He mentions judges’ “reversal aversion” (p. 141): “District judges also do not like to be reversed. Even though a reversal has no tangible effect on a judge’s career if he is unlikely to be promoted to the court of appeals in any event – and little effect even then – it can imply criticism rather than merely disagreement, and no one likes a public rebuke.”
He excoriates judges’ intellectual laziness and bullying tactics (pp. 142-3): “Because a federal district judge has more decision freedom than judges in career judiciaries, personal factors – including the kind of intellectual laziness that consists of acting prematurely on intuition rather than (also) on analysis and evidence, and even the delights of tormenting the lawyers who appear before the judge – are likely to play a larger role in his behaviour than in that of his counterparts in career judiciaries perhaps especially tormenting the lawyers, because that affects neither the judge’s reversal rate nor his backlog, but on the contrary reduces his backlog by inducing more settlements.”
He notes the obvious – that judges can be highly selective in their use of language and are capable of “spinning” almost anything, as are lawyers too, certainly (p. 144):
Appellate judges in our system often conceal the role of personal preferences in their decisions by stating the facts selectively, so that the outcome seems to follow from them inevitably, or by taking liberties with precedents. Yet the doctrine of precedent exercises some constraint even on the minority of appellate judges who are ambitious to place their own distinctive stamp on the law. […]
A newly-appointed Supreme Court justice may pay lip service to most of the Court’s earlier decisions even if he dislikes the policies on which they rest. But he will construe those decisions narrowly in order to minimize their impact. And when he finds himself, as he often will, in the open area in which conventional sources of law, such as clearly applicable precedents, give out, he will not feel bound by those policies. So if he can command a majority the law will veer off in a new direction. Eventually, the old precedents will be interpreted to death, or finally, overruled explicitly. (pp. 276-7) […]
There is almost no legal outcome that a really skillful legal analyst cannot cover with a professional varnish. So a Supreme Court justice – however questionable his position in a particular case might seem to be – can, without lifting a pen, or touching the keyboard, but merely by whistling for his law clerks, assure himself that he can defend whatever position he wants to take with enough professional panache to keep the critics at bay. (p. 286) […]
If the Justices acknowledged to themselves the essentially personal, subjective, political, and, form a legalist standpoint, arbitrary character of most of their constitutional decisions, the – deprived of “the law made me do it” rationalization for their exercise of power – they might be less aggressive upsetters of political applecarts than they are. But that is probably too much to expect, because the “if” condition cannot be satisfied.
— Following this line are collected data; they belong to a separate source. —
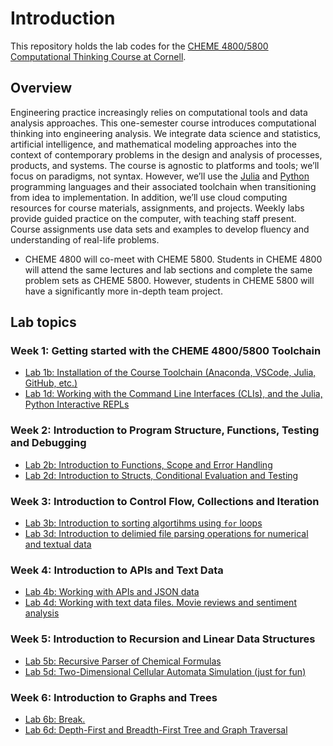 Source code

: # Introduction
This repository holds the lab codes for the [CHEME 4800/5800 Computational Thinking Course at Cornell](https://varnerlab.github.io/CHEME-4800-5800-ComputingBook/landing.html).

## Overview
Engineering practice increasingly relies on computational tools and data analysis approaches. This one-semester course introduces computational thinking into engineering analysis. We integrate data science and statistics, artificial intelligence, and mathematical modeling approaches into the context of contemporary problems in the design and analysis of processes, products, and systems. The course is agnostic to platforms and tools; we’ll focus on paradigms, not syntax. However, we’ll use the [Julia](https://julialang.org) and [Python](https://www.python.org) programming languages and their associated toolchain when transitioning from idea to implementation. In addition, we’ll use cloud computing resources for course materials, assignments, and projects. Weekly labs provide guided practice on the computer, with teaching staff present. Course assignments use data sets and examples to develop fluency and understanding of real-life problems. 

* CHEME 4800 will co-meet with CHEME 5800. Students in CHEME 4800 will attend the same lectures and lab sections and complete the same problem sets as CHEME 5800. However, students in CHEME 5800 will have a significantly more in-depth team project. 

## Lab topics
### Week 1: Getting started with the CHEME 4800/5800 Toolchain
* [Lab 1b: Installation of the Course Toolchain (Anaconda, VSCode, Julia, GitHub, etc.)](./week-1/Lab-1b/README.md)
* [Lab 1d: Working with the Command Line Interfaces (CLIs), and the Julia, Python Interactive REPLs](./week-1/Lab-1d/README.md)

### Week 2: Introduction to Program Structure, Functions, Testing and Debugging
* [Lab 2b: Introduction to Functions, Scope and Error Handling](./week-2/Lab-2b/README.md)
* [Lab 2d: Introduction to Structs, Conditional Evaluation and Testing](./week-2/Lab-2d/README.md)

### Week 3: Introduction to Control Flow, Collections and Iteration
* [Lab 3b: Introduction to sorting algortihms using `for` loops](./week-3/Lab-3b/README.md)
* [Lab 3d: Introduction to delimied file parsing operations for numerical and textual data](./week-3/Lab-3d/README.md)

### Week 4: Introduction to APIs and Text Data
* [Lab 4b: Working with APIs and JSON data](./week-4/Lab-4b/README.md)
* [Lab 4d: Working with text data files. Movie reviews and sentiment analysis](./week-4/Lab-4d/README.md)

### Week 5: Introduction to Recursion and Linear Data Structures
* [Lab 5b: Recursive Parser of Chemical Formulas](./week-5/Lab-5b/README.md)
* [Lab 5d: Two-Dimensional Cellular Automata Simulation (just for fun)](./week-5/Lab-5d/README.md)

### Week 6: Introduction to Graphs and Trees
* [Lab 6b: Break.](./week-6/Lab-6b/README.md)
* [Lab 6d: Depth-First and Breadth-First Tree and Graph Traversal](./week-6/Lab-6d/README.md)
For judges to acknowledge even just to themselves the political dimension of their role would open a psychologically unsettling gap between their official job description and their actual job. Acknowledging that they were making political choices would also undermine their confidence in the soundness of their decisions, since judges’ political choices cannot be justified by reference to their professional background or training. Judges do not like to think that they expressing an amateurish personal view when they decide a difficult case. Some judges “agonize” over their decisions; most do not; but both sorts feel a psychological compulsion to think they are making the right decision. (Some judges think that just by virtue of their having been made judges, their decisions must be right, or at least as right as any other judge’s). A judge who does not become comfortable with his decision by the time it is handed down might ever after be tormented by doubts that it was correct. No one likes to be tormented, so judges do not look back and worry about how many of their thousands of judicial votes may have been mistaken. (p. 289)
He points out the Supreme Court’s sensitivity to its portrayal in mainstream media (p. 146): “The irony is that Supreme Court justices pay even less attention to academic criticism than lower-court judges do, though more to the reactions of legislators, the general public, and the media.”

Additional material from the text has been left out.